まずは最もメジャーとなる食性と嗜好性を活用した探し方です。

クスノキの写真がないのでイメージ。

一つが産卵に来る木で待ち構える方法ですね。これはどちらかというと長竿網を持っている人向けです。

アオスジアゲハはクスノキを利用するため、シーズン中にクスノキで待機しているとやってくることがあります。

クスノキは10m以上になる大木なので、網が長いほど捕まえやすくなるというのは分かりますよね。長竿網があれば有利です。

長竿網が無い場合には嗜好性をついて狙いましょう。アゲハチョウには色の学習能力というのがあります。

これはどの色の花から蜜が取れるのかというのを蝶が学ぶものです。

アオスジアゲハはもちろん地域によるのですが、私のエリアでは初夏はピンク、夏は白のお花によく来ています。

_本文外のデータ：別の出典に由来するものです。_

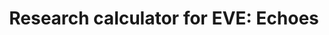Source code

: ---
title: "Research calculator for EVE: Echoes"
metaDescription: This calculator lets you calculate invention success chance based on your skills. Simply set your skill levels, choose what you want to build and enjoy the magic!
bannerHeight: short
banner: /images/miningfleet.jpg
bannerAlt: Mining fleet
---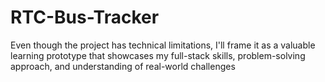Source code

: # RTC-Bus-Tracker
Even though the project has technical limitations, I'll frame it as a valuable learning prototype that showcases my full-stack skills, problem-solving approach, and understanding of real-world challenges
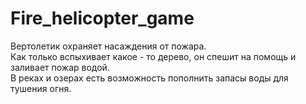 # Fire_helicopter_game
Вертолетик охраняет насаждения от пожара.  
Как только вспыхивает какое - то дерево, он спешит на помощь 
и заливает пожар водой.  
В реках и озерах есть возможность пополнить запасы воды для тушения огня.
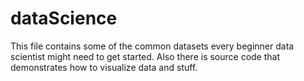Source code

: # dataScience

This file contains some of the common datasets every beginner data scientist might need to get started.
Also there is source code that demonstrates how to visualize data and stuff.
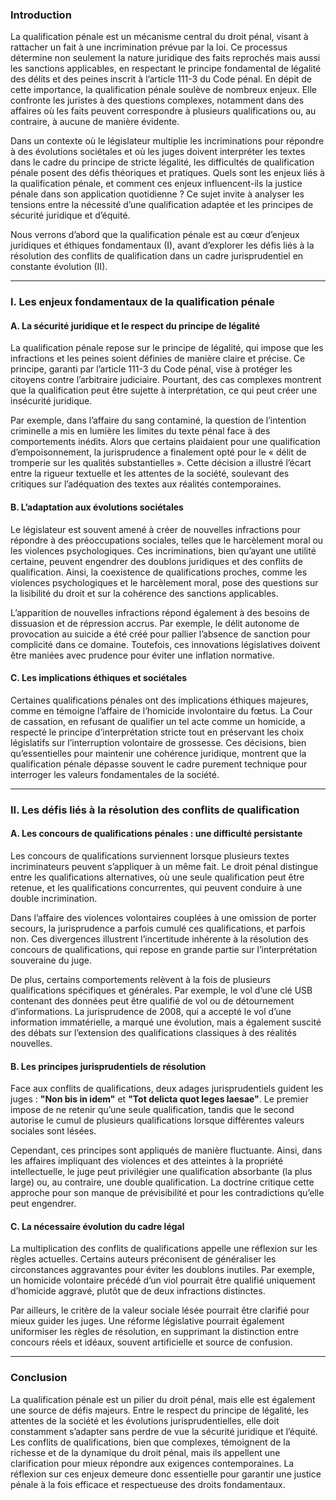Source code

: ### **Introduction**

La qualification pénale est un mécanisme central du droit pénal, visant à rattacher un fait à une incrimination prévue par la loi. Ce processus détermine non seulement la nature juridique des faits reprochés mais aussi les sanctions applicables, en respectant le principe fondamental de légalité des délits et des peines inscrit à l’article 111-3 du Code pénal. En dépit de cette importance, la qualification pénale soulève de nombreux enjeux. Elle confronte les juristes à des questions complexes, notamment dans des affaires où les faits peuvent correspondre à plusieurs qualifications ou, au contraire, à aucune de manière évidente.

Dans un contexte où le législateur multiplie les incriminations pour répondre à des évolutions sociétales et où les juges doivent interpréter les textes dans le cadre du principe de stricte légalité, les difficultés de qualification pénale posent des défis théoriques et pratiques. Quels sont les enjeux liés à la qualification pénale, et comment ces enjeux influencent-ils la justice pénale dans son application quotidienne ? Ce sujet invite à analyser les tensions entre la nécessité d’une qualification adaptée et les principes de sécurité juridique et d’équité.

Nous verrons d’abord que la qualification pénale est au cœur d’enjeux juridiques et éthiques fondamentaux (I), avant d’explorer les défis liés à la résolution des conflits de qualification dans un cadre jurisprudentiel en constante évolution (II).

---

### **I. Les enjeux fondamentaux de la qualification pénale**

#### **A. La sécurité juridique et le respect du principe de légalité**

La qualification pénale repose sur le principe de légalité, qui impose que les infractions et les peines soient définies de manière claire et précise. Ce principe, garanti par l’article 111-3 du Code pénal, vise à protéger les citoyens contre l’arbitraire judiciaire. Pourtant, des cas complexes montrent que la qualification peut être sujette à interprétation, ce qui peut créer une insécurité juridique.

Par exemple, dans l’affaire du sang contaminé, la question de l’intention criminelle a mis en lumière les limites du texte pénal face à des comportements inédits. Alors que certains plaidaient pour une qualification d’empoisonnement, la jurisprudence a finalement opté pour le « délit de tromperie sur les qualités substantielles ». Cette décision a illustré l’écart entre la rigueur textuelle et les attentes de la société, soulevant des critiques sur l’adéquation des textes aux réalités contemporaines.

#### **B. L’adaptation aux évolutions sociétales**

Le législateur est souvent amené à créer de nouvelles infractions pour répondre à des préoccupations sociales, telles que le harcèlement moral ou les violences psychologiques. Ces incriminations, bien qu’ayant une utilité certaine, peuvent engendrer des doublons juridiques et des conflits de qualification. Ainsi, la coexistence de qualifications proches, comme les violences psychologiques et le harcèlement moral, pose des questions sur la lisibilité du droit et sur la cohérence des sanctions applicables.

L’apparition de nouvelles infractions répond également à des besoins de dissuasion et de répression accrus. Par exemple, le délit autonome de provocation au suicide a été créé pour pallier l’absence de sanction pour complicité dans ce domaine. Toutefois, ces innovations législatives doivent être maniées avec prudence pour éviter une inflation normative.

#### **C. Les implications éthiques et sociétales**

Certaines qualifications pénales ont des implications éthiques majeures, comme en témoigne l’affaire de l’homicide involontaire du fœtus. La Cour de cassation, en refusant de qualifier un tel acte comme un homicide, a respecté le principe d’interprétation stricte tout en préservant les choix législatifs sur l’interruption volontaire de grossesse. Ces décisions, bien qu’essentielles pour maintenir une cohérence juridique, montrent que la qualification pénale dépasse souvent le cadre purement technique pour interroger les valeurs fondamentales de la société.

---

### **II. Les défis liés à la résolution des conflits de qualification**

#### **A. Les concours de qualifications pénales : une difficulté persistante**

Les concours de qualifications surviennent lorsque plusieurs textes incriminateurs peuvent s’appliquer à un même fait. Le droit pénal distingue entre les qualifications alternatives, où une seule qualification peut être retenue, et les qualifications concurrentes, qui peuvent conduire à une double incrimination.

Dans l’affaire des violences volontaires couplées à une omission de porter secours, la jurisprudence a parfois cumulé ces qualifications, et parfois non. Ces divergences illustrent l’incertitude inhérente à la résolution des concours de qualifications, qui repose en grande partie sur l’interprétation souveraine du juge.

De plus, certains comportements relèvent à la fois de plusieurs qualifications spécifiques et générales. Par exemple, le vol d’une clé USB contenant des données peut être qualifié de vol ou de détournement d’informations. La jurisprudence de 2008, qui a accepté le vol d’une information immatérielle, a marqué une évolution, mais a également suscité des débats sur l’extension des qualifications classiques à des réalités nouvelles.

#### **B. Les principes jurisprudentiels de résolution**

Face aux conflits de qualifications, deux adages jurisprudentiels guident les juges : **"Non bis in idem"** et **"Tot delicta quot leges laesae"**. Le premier impose de ne retenir qu’une seule qualification, tandis que le second autorise le cumul de plusieurs qualifications lorsque différentes valeurs sociales sont lésées.

Cependant, ces principes sont appliqués de manière fluctuante. Ainsi, dans les affaires impliquant des violences et des atteintes à la propriété intellectuelle, le juge peut privilégier une qualification absorbante (la plus large) ou, au contraire, une double qualification. La doctrine critique cette approche pour son manque de prévisibilité et pour les contradictions qu’elle peut engendrer.

#### **C. La nécessaire évolution du cadre légal**

La multiplication des conflits de qualifications appelle une réflexion sur les règles actuelles. Certains auteurs préconisent de généraliser les circonstances aggravantes pour éviter les doublons inutiles. Par exemple, un homicide volontaire précédé d’un viol pourrait être qualifié uniquement d’homicide aggravé, plutôt que de deux infractions distinctes.

Par ailleurs, le critère de la valeur sociale lésée pourrait être clarifié pour mieux guider les juges. Une réforme législative pourrait également uniformiser les règles de résolution, en supprimant la distinction entre concours réels et idéaux, souvent artificielle et source de confusion.

---

### **Conclusion**

La qualification pénale est un pilier du droit pénal, mais elle est également une source de défis majeurs. Entre le respect du principe de légalité, les attentes de la société et les évolutions jurisprudentielles, elle doit constamment s’adapter sans perdre de vue la sécurité juridique et l’équité. Les conflits de qualifications, bien que complexes, témoignent de la richesse et de la dynamique du droit pénal, mais ils appellent une clarification pour mieux répondre aux exigences contemporaines. La réflexion sur ces enjeux demeure donc essentielle pour garantir une justice pénale à la fois efficace et respectueuse des droits fondamentaux.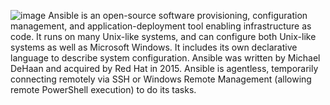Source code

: ![image](https://user-images.githubusercontent.com/65499227/129713795-b5ed904a-fec3-48e6-973c-75b35e367dc2.png)
Ansible is an open-source software provisioning, configuration management, and application-deployment tool enabling infrastructure as code. It runs on many Unix-like systems, and can configure both Unix-like systems as well as Microsoft Windows. It includes its own declarative language to describe system configuration. Ansible was written by Michael DeHaan and acquired by Red Hat in 2015. Ansible is agentless, temporarily connecting remotely via SSH or Windows Remote Management (allowing remote PowerShell execution) to do its tasks.
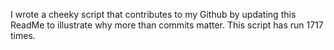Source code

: I wrote a cheeky script that contributes to my Github by updating this ReadMe to illustrate why more than commits matter. This script has run 1717 times.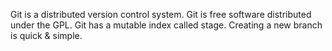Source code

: <!--
 * @Author: your name
 * @Date: 2021-06-19 14:28:17
 * @LastEditTime: 2021-06-27 01:10:30
 * @LastEditors: Please set LastEditors
 * @Description: In User Settings Edit
 * @FilePath: /express-api/router/README.md
-->

Git is a distributed version control system.
Git is free software distributed under the GPL.
Git has a mutable index called stage.
Creating a new branch is quick & simple.
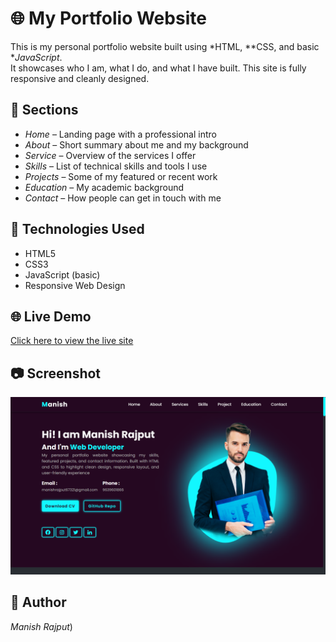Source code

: # 🌐 My Portfolio Website

This is my personal portfolio website built using *HTML, **CSS, and basic **JavaScript*.  
It showcases who I am, what I do, and what I have built. This site is fully responsive and cleanly designed.

## 📁 Sections

- *Home* – Landing page with a professional intro
- *About* – Short summary about me and my background
- *Service* – Overview of the services I offer
- *Skills* – List of technical skills and tools I use
- *Projects* – Some of my featured or recent work
- *Education* – My academic background
- *Contact* – How people can get in touch with me

## 🔧 Technologies Used

- HTML5  
- CSS3  
- JavaScript (basic)  
- Responsive Web Design  

## 🌐 Live Demo

[Click here to view the live site](https://manishrajput67321.github.io/my-portfolio)


## 📷 Screenshot

![Portfolio Screenshot](img/Screenshot.png)

## 👤 Author

*Manish Rajput*)


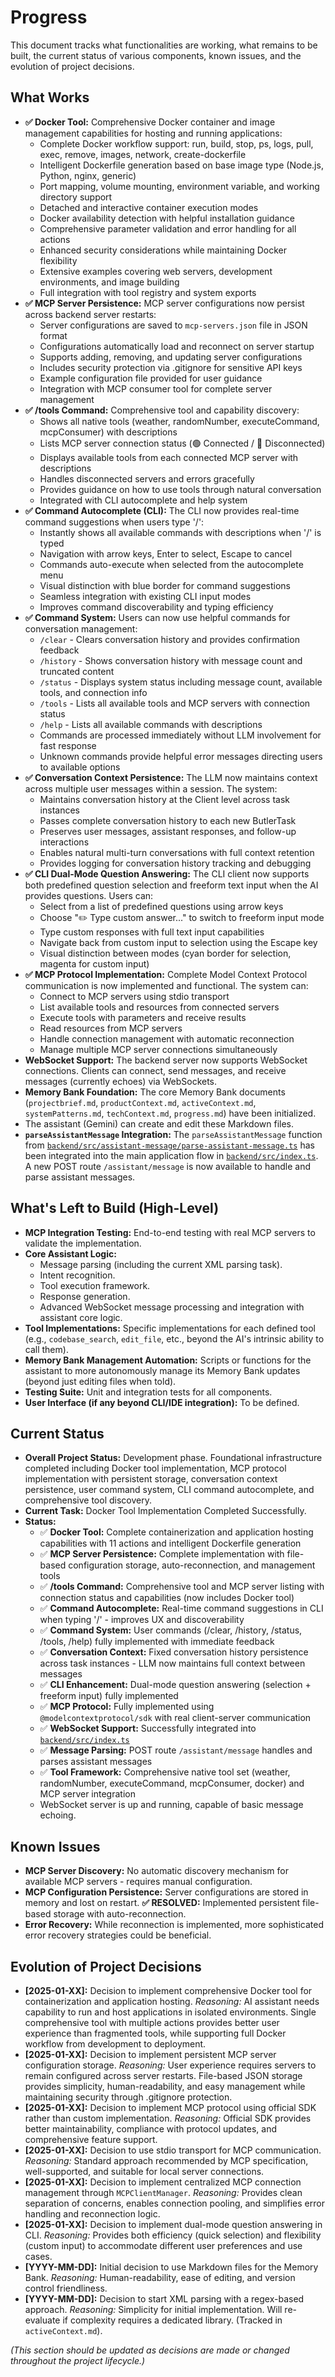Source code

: # Progress

This document tracks what functionalities are working, what remains to be built, the current status of various components, known issues, and the evolution of project decisions.

## What Works

-   **✅ Docker Tool:** Comprehensive Docker container and image management capabilities for hosting and running applications:
    - Complete Docker workflow support: run, build, stop, ps, logs, pull, exec, remove, images, network, create-dockerfile
    - Intelligent Dockerfile generation based on base image type (Node.js, Python, nginx, generic)
    - Port mapping, volume mounting, environment variable, and working directory support
    - Detached and interactive container execution modes
    - Docker availability detection with helpful installation guidance
    - Comprehensive parameter validation and error handling for all actions
    - Enhanced security considerations while maintaining Docker flexibility
    - Extensive examples covering web servers, development environments, and image building
    - Full integration with tool registry and system exports
-   **✅ MCP Server Persistence:** MCP server configurations now persist across backend server restarts:
    - Server configurations are saved to `mcp-servers.json` file in JSON format
    - Configurations automatically load and reconnect on server startup
    - Supports adding, removing, and updating server configurations
    - Includes security protection via .gitignore for sensitive API keys
    - Example configuration file provided for user guidance
    - Integration with MCP consumer tool for complete server management
-   **✅ /tools Command:** Comprehensive tool and capability discovery:
    - Shows all native tools (weather, randomNumber, executeCommand, mcpConsumer) with descriptions
    - Lists MCP server connection status (🟢 Connected / 🔴 Disconnected)
    - Displays available tools from each connected MCP server with descriptions
    - Handles disconnected servers and errors gracefully
    - Provides guidance on how to use tools through natural conversation
    - Integrated with CLI autocomplete and help system
-   **✅ Command Autocomplete (CLI):** The CLI now provides real-time command suggestions when users type '/':
    - Instantly shows all available commands with descriptions when '/' is typed
    - Navigation with arrow keys, Enter to select, Escape to cancel
    - Commands auto-execute when selected from the autocomplete menu
    - Visual distinction with blue border for command suggestions
    - Seamless integration with existing CLI input modes
    - Improves command discoverability and typing efficiency
-   **✅ Command System:** Users can now use helpful commands for conversation management:
    - `/clear` - Clears conversation history and provides confirmation feedback
    - `/history` - Shows conversation history with message count and truncated content
    - `/status` - Displays system status including message count, available tools, and connection info
    - `/tools` - Lists all available tools and MCP servers with connection status
    - `/help` - Lists all available commands with descriptions
    - Commands are processed immediately without LLM involvement for fast response
    - Unknown commands provide helpful error messages directing users to available options
-   **✅ Conversation Context Persistence:** The LLM now maintains context across multiple user messages within a session. The system:
    - Maintains conversation history at the Client level across task instances
    - Passes complete conversation history to each new ButlerTask
    - Preserves user messages, assistant responses, and follow-up interactions
    - Enables natural multi-turn conversations with full context retention
    - Provides logging for conversation history tracking and debugging
-   **✅ CLI Dual-Mode Question Answering:** The CLI client now supports both predefined question selection and freeform text input when the AI provides questions. Users can:
    - Select from a list of predefined questions using arrow keys
    - Choose "✏️ Type custom answer..." to switch to freeform input mode
    - Type custom responses with full text input capabilities
    - Navigate back from custom input to selection using the Escape key
    - Visual distinction between modes (cyan border for selection, magenta for custom input)
-   **✅ MCP Protocol Implementation:** Complete Model Context Protocol communication is now implemented and functional. The system can:
    - Connect to MCP servers using stdio transport
    - List available tools and resources from connected servers
    - Execute tools with parameters and receive results
    - Read resources from MCP servers
    - Handle connection management with automatic reconnection
    - Manage multiple MCP server connections simultaneously
-   **WebSocket Support:** The backend server now supports WebSocket connections. Clients can connect, send messages, and receive messages (currently echoes) via WebSockets.
-   **Memory Bank Foundation:** The core Memory Bank documents (`projectbrief.md`, `productContext.md`, `activeContext.md`, `systemPatterns.md`, `techContext.md`, `progress.md`) have been initialized.
-   The assistant (Gemini) can create and edit these Markdown files.
-   **`parseAssistantMessage` Integration:** The `parseAssistantMessage` function from [`backend/src/assistant-message/parse-assistant-message.ts`](backend/src/assistant-message/parse-assistant-message.ts) has been integrated into the main application flow in [`backend/src/index.ts`](backend/src/index.ts). A new POST route `/assistant/message` is now available to handle and parse assistant messages.

## What's Left to Build (High-Level)

-   **MCP Integration Testing:** End-to-end testing with real MCP servers to validate the implementation.
-   **Core Assistant Logic:**
    -   Message parsing (including the current XML parsing task).
    -   Intent recognition.
    -   Tool execution framework.
    -   Response generation.
    -   Advanced WebSocket message processing and integration with assistant core logic.
-   **Tool Implementations:** Specific implementations for each defined tool (e.g., `codebase_search`, `edit_file`, etc., beyond the AI's intrinsic ability to call them).
-   **Memory Bank Management Automation:** Scripts or functions for the assistant to more autonomously manage its Memory Bank updates (beyond just editing files when told).
-   **Testing Suite:** Unit and integration tests for all components.
-   **User Interface (if any beyond CLI/IDE integration):** To be defined.

## Current Status

-   **Overall Project Status:** Development phase. Foundational infrastructure completed including Docker tool implementation, MCP protocol implementation with persistent storage, conversation context persistence, user command system, CLI command autocomplete, and comprehensive tool discovery.
-   **Current Task:** Docker Tool Implementation Completed Successfully.
-   **Status:** 
    - ✅ **Docker Tool:** Complete containerization and application hosting capabilities with 11 actions and intelligent Dockerfile generation
    - ✅ **MCP Server Persistence:** Complete implementation with file-based configuration storage, auto-reconnection, and management tools
    - ✅ **/tools Command:** Comprehensive tool and MCP server listing with connection status and capabilities (now includes Docker tool)
    - ✅ **Command Autocomplete:** Real-time command suggestions in CLI when typing '/' - improves UX and discoverability
    - ✅ **Command System:** User commands (/clear, /history, /status, /tools, /help) fully implemented with immediate feedback
    - ✅ **Conversation Context:** Fixed conversation history persistence across task instances - LLM now maintains full context between messages
    - ✅ **CLI Enhancement:** Dual-mode question answering (selection + freeform input) fully implemented
    - ✅ **MCP Protocol:** Fully implemented using `@modelcontextprotocol/sdk` with real client-server communication
    - ✅ **WebSocket Support:** Successfully integrated into [`backend/src/index.ts`](backend/src/index.ts)
    - ✅ **Message Parsing:** POST route `/assistant/message` handles and parses assistant messages
    - ✅ **Tool Framework:** Comprehensive native tool set (weather, randomNumber, executeCommand, mcpConsumer, docker) and MCP server integration
    - WebSocket server is up and running, capable of basic message echoing.

## Known Issues

-   **MCP Server Discovery:** No automatic discovery mechanism for available MCP servers - requires manual configuration.
-   **MCP Configuration Persistence:** Server configurations are stored in memory and lost on restart. **✅ RESOLVED:** Implemented persistent file-based storage with auto-reconnection.
-   **Error Recovery:** While reconnection is implemented, more sophisticated error recovery strategies could be beneficial.

## Evolution of Project Decisions

-   **[2025-01-XX]:** Decision to implement comprehensive Docker tool for containerization and application hosting. *Reasoning:* AI assistant needs capability to run and host applications in isolated environments. Single comprehensive tool with multiple actions provides better user experience than fragmented tools, while supporting full Docker workflow from development to deployment.
-   **[2025-01-XX]:** Decision to implement persistent MCP server configuration storage. *Reasoning:* User experience requires servers to remain configured across server restarts. File-based JSON storage provides simplicity, human-readability, and easy management while maintaining security through .gitignore protection.
-   **[2025-01-XX]:** Decision to implement MCP protocol using official SDK rather than custom implementation. *Reasoning:* Official SDK provides better maintainability, compliance with protocol updates, and comprehensive feature support.
-   **[2025-01-XX]:** Decision to use stdio transport for MCP communication. *Reasoning:* Standard approach recommended by MCP specification, well-supported, and suitable for local server connections.
-   **[2025-01-XX]:** Decision to implement centralized MCP connection management through `MCPClientManager`. *Reasoning:* Provides clean separation of concerns, enables connection pooling, and simplifies error handling and reconnection logic.
-   **[2025-01-XX]:** Decision to implement dual-mode question answering in CLI. *Reasoning:* Provides both efficiency (quick selection) and flexibility (custom input) to accommodate different user preferences and use cases.
-   **[YYYY-MM-DD]:** Initial decision to use Markdown files for the Memory Bank. *Reasoning:* Human-readability, ease of editing, and version control friendliness.
-   **[YYYY-MM-DD]:** Decision to start XML parsing with a regex-based approach. *Reasoning:* Simplicity for initial implementation. Will re-evaluate if complexity requires a dedicated library. (Tracked in `activeContext.md`).

*(This section should be updated as decisions are made or changed throughout the project lifecycle.)*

アゲハチョウが来ている花にはたいてい来る。写真はクサギ。

種名ではツツジやクサギ、カラスザンショウでよく目にしますね。この内ツツジとクサギは網が短くても狙える範囲がありますので、アオスジアゲハを捕まえたいときにお勧めできます。

もちろんこちらも長竿網があるとより有利です。

食事中のアゲハチョウは網をかぶせるだけで簡単に捕まえられますよ。

吸水を好むアオスジアゲハ

ちょっと慣れた人向けになりますが、吸水場所を見つけるというのも効果的です。

アゲハチョウの給水ポイントでアオスジアゲハがみられた。

このやり方ではアオスジアゲハ以外にも多くのアゲハを捕まえられる可能性があります。

吸水場所は頑張って見つけることになります。これは水の湧きだしについて理解を深める必要があるのですが、湧き水は地形的に標高差がある場所に湧いてきます。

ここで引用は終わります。